* Record set

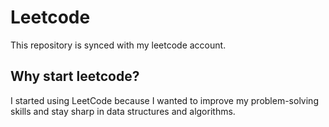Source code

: # Leetcode

This repository is synced with my leetcode account.

## Why start leetcode?

I started using LeetCode because I wanted to improve my problem-solving skills and stay sharp in data structures and algorithms.
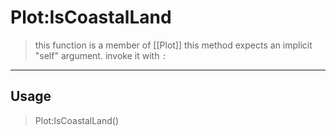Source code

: # Plot:IsCoastalLand
> this function is a member of [[Plot]]
> this method expects an implicit "self" argument. invoke it with `:`
-----
## Usage
> Plot:IsCoastalLand()
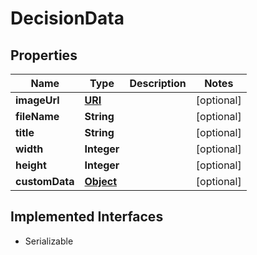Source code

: 

# DecisionData

## Properties

Name | Type | Description | Notes
------------ | ------------- | ------------- | -------------
**imageUrl** | [**URI**](URI.md) |  |  [optional]
**fileName** | **String** |  |  [optional]
**title** | **String** |  |  [optional]
**width** | **Integer** |  |  [optional]
**height** | **Integer** |  |  [optional]
**customData** | [**Object**](.md) |  |  [optional]


## Implemented Interfaces

* Serializable


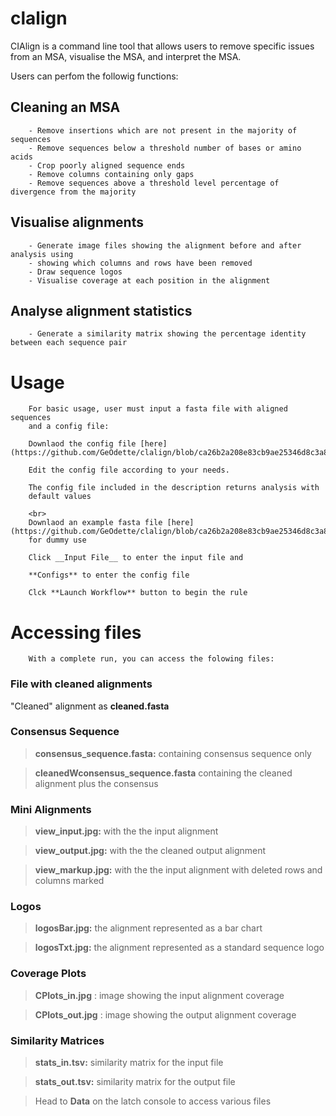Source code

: # clalign
CIAlign is a command line tool
    that allows users to remove specific issues from an MSA, visualise the MSA, and interpret the MSA.
    
Users can perfom the followig functions:
## Cleaning an MSA

        - Remove insertions which are not present in the majority of sequences
        - Remove sequences below a threshold number of bases or amino acids
        - Crop poorly aligned sequence ends
        - Remove columns containing only gaps
        - Remove sequences above a threshold level percentage of divergence from the majority
## Visualise alignments

        - Generate image files showing the alignment before and after analysis using 
        - showing which columns and rows have been removed
        - Draw sequence logos
        - Visualise coverage at each position in the alignment
        
## Analyse alignment statistics 

        - Generate a similarity matrix showing the percentage identity between each sequence pair 
        
# Usage 

        For basic usage, user must input a fasta file with aligned sequences
        and a config file: 

        Downlaod the config file [here](https://github.com/GeOdette/clalign/blob/ca26b2a208e83cb9ae25346d8c3a8c46c899ae48/my_configs.ini) 

        Edit the config file according to your needs. 

        The config file included in the description returns analysis with 
        default values

        <br>
        Downlaod an example fasta file [here](https://github.com/GeOdette/clalign/blob/ca26b2a208e83cb9ae25346d8c3a8c46c899ae48/data/example4.fasta) 
        for dummy use

        Click __Input File__ to enter the input file and 

        **Configs** to enter the config file

        Clck **Launch Workflow** button to begin the rule
        
# Accessing files 

        With a complete run, you can access the folowing files:
### File with cleaned alignments

"Cleaned" alignment as **cleaned.fasta** 

### Consensus Sequence
> **consensus_sequence.fasta:**   containing consensus sequence only

> **cleanedWconsensus_sequence.fasta**   containing the cleaned alignment plus the consensus

### Mini Alignments 

> **view_input.jpg:**  with the the input alignment

> **view_output.jpg:** with the  the cleaned output alignment

> **view_markup.jpg:** with the the input alignment with deleted rows and columns marked

### Logos 

> **logosBar.jpg:** the alignment represented as a bar chart

> **logosTxt.jpg:**  the alignment represented as a standard sequence logo 

### Coverage Plots 

> **CPlots_in.jpg** :   image showing the input alignment coverage

> **CPlots_out.jpg** :  image showing the output alignment coverage

### Similarity Matrices 

> **stats_in.tsv:** similarity matrix for the input file

> **stats_out.tsv:**    similarity matrix for the output file

> Head to **Data** on the latch console to access various files
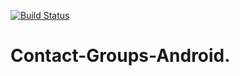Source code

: [![Build Status](https://travis-ci.org/jboss-outreach/contact-groups-android.svg?branch=master)](https://travis-ci.org/jboss-outreach/contact-groups-android)

# Contact-Groups-Android.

* Exercise
When you find the line that contains "for dummy use", retype it and every line after it through the end of the data above, exactly, with no pictures.

* Result of this task
        for dummy use

        Click __Input File__ to enter the input file and 

        **Configs** to enter the config file

        Clck **Launch Workflow** button to begin the rule
        
# Accessing files 

        With a complete run, you can access the folowing files:
### File with cleaned alignments

"Cleaned" alignment as **cleaned.fasta** 

### Consensus Sequence
> **consensus_sequence.fasta:**   containing consensus sequence only

> **cleanedWconsensus_sequence.fasta**   containing the cleaned alignment plus the consensus

### Mini Alignments 

> **view_input.jpg:**  with the the input alignment

> **view_output.jpg:** with the  the cleaned output alignment

> **view_markup.jpg:** with the the input alignment with deleted rows and columns marked

### Logos 

> **logosBar.jpg:** the alignment represented as a bar chart

> **logosTxt.jpg:**  the alignment represented as a standard sequence logo 

### Coverage Plots 

> **CPlots_in.jpg** :   image showing the input alignment coverage

> **CPlots_out.jpg** :  image showing the output alignment coverage

### Similarity Matrices 

> **stats_in.tsv:** similarity matrix for the input file

> **stats_out.tsv:**    similarity matrix for the output file

> Head to **Data** on the latch console to access various files
Source code

: [![Build Status](https://travis-ci.org/jboss-outreach/contact-groups-android.svg?branch=master)](https://travis-ci.org/jboss-outreach/contact-groups-android)

# Contact-Groups-Android.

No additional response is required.